By then, says Robinson, awards had come to mean less to him. He commented in 1989: ‘‘I’m embarrassed by praise and irritated by censure. As for my films, I know them — their faults as well as their virtues — better than any critics do.’’
The obvious constraints notwithstanding, Robinson gleaned some interesting facts of Ray and his illustrious family, observing whom gave him an invaluable grounding in the mores of Bengali life; of Ray and Tagore, who had famously written in seven-year-old Satyajit’s autograph book a few lines about travelling the world over and eventually returning home to discover the world reflected in a single drop of dew on a blade of grass; and of Ray and his film-making, especially Pather Panchali and the struggle — and excitement — that encompassed.
According to Ray, it was a miracle that Pather Panchali, which faced major problems in raising finances, didn’t fall foul of other intransigent obstacles. ‘‘Three miracles, according to Satyajit.
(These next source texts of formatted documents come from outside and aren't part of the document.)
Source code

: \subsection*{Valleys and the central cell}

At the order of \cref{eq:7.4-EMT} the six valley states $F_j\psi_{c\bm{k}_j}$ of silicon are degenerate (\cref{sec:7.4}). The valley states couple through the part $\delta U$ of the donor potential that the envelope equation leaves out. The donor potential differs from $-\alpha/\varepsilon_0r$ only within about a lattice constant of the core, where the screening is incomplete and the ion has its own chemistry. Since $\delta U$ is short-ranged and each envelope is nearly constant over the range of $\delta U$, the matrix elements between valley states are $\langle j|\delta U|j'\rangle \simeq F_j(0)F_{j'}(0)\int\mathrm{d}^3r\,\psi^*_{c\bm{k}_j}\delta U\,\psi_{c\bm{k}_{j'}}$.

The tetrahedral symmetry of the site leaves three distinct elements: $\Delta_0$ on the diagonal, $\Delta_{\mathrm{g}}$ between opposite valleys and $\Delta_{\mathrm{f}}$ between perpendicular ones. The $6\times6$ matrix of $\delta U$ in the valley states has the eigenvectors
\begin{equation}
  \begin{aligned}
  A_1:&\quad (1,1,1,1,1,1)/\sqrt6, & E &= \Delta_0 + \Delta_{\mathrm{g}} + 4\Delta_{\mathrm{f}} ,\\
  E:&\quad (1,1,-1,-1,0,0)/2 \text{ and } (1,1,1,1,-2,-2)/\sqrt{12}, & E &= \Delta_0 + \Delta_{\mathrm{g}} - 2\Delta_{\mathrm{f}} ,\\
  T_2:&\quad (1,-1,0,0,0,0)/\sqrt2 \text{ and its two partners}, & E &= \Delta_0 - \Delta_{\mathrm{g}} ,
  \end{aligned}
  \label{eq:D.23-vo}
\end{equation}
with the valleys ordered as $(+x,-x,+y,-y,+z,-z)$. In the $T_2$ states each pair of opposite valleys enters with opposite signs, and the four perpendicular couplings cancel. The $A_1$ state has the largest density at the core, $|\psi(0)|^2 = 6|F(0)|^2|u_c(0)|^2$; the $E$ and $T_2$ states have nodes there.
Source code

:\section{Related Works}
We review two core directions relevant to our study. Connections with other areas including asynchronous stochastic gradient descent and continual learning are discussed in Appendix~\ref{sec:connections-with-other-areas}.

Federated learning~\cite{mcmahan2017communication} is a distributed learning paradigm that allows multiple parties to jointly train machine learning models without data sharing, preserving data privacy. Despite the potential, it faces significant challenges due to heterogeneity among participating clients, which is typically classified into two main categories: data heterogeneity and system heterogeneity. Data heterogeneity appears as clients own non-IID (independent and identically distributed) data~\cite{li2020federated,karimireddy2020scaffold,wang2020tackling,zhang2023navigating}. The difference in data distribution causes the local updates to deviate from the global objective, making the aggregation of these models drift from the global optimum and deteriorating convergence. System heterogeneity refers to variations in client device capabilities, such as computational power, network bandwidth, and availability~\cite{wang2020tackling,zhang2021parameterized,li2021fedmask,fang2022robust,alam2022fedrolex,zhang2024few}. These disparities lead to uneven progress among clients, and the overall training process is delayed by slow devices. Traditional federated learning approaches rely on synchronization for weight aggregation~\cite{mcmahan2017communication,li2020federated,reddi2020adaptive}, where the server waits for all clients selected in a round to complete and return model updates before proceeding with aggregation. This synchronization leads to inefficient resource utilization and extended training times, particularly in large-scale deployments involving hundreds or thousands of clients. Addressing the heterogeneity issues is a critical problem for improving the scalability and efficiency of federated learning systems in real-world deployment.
One, Apu’s voice didn’t break. Two, Durga didn’t grow up. Three, Indir Thakrun (the elderly distant relative of Harihar, Apu and Durga’s father) didn’t die.’’
After the Song of the Little Road, we get a film-by-film sketch of Ray’s oeuvre, not a critical insight into the mind of the maker. Perhaps after being firmly told ‘‘I don’t want another foreigner writing a book about me without learning Bengali’’, Robinson ran into Ray’s reticence.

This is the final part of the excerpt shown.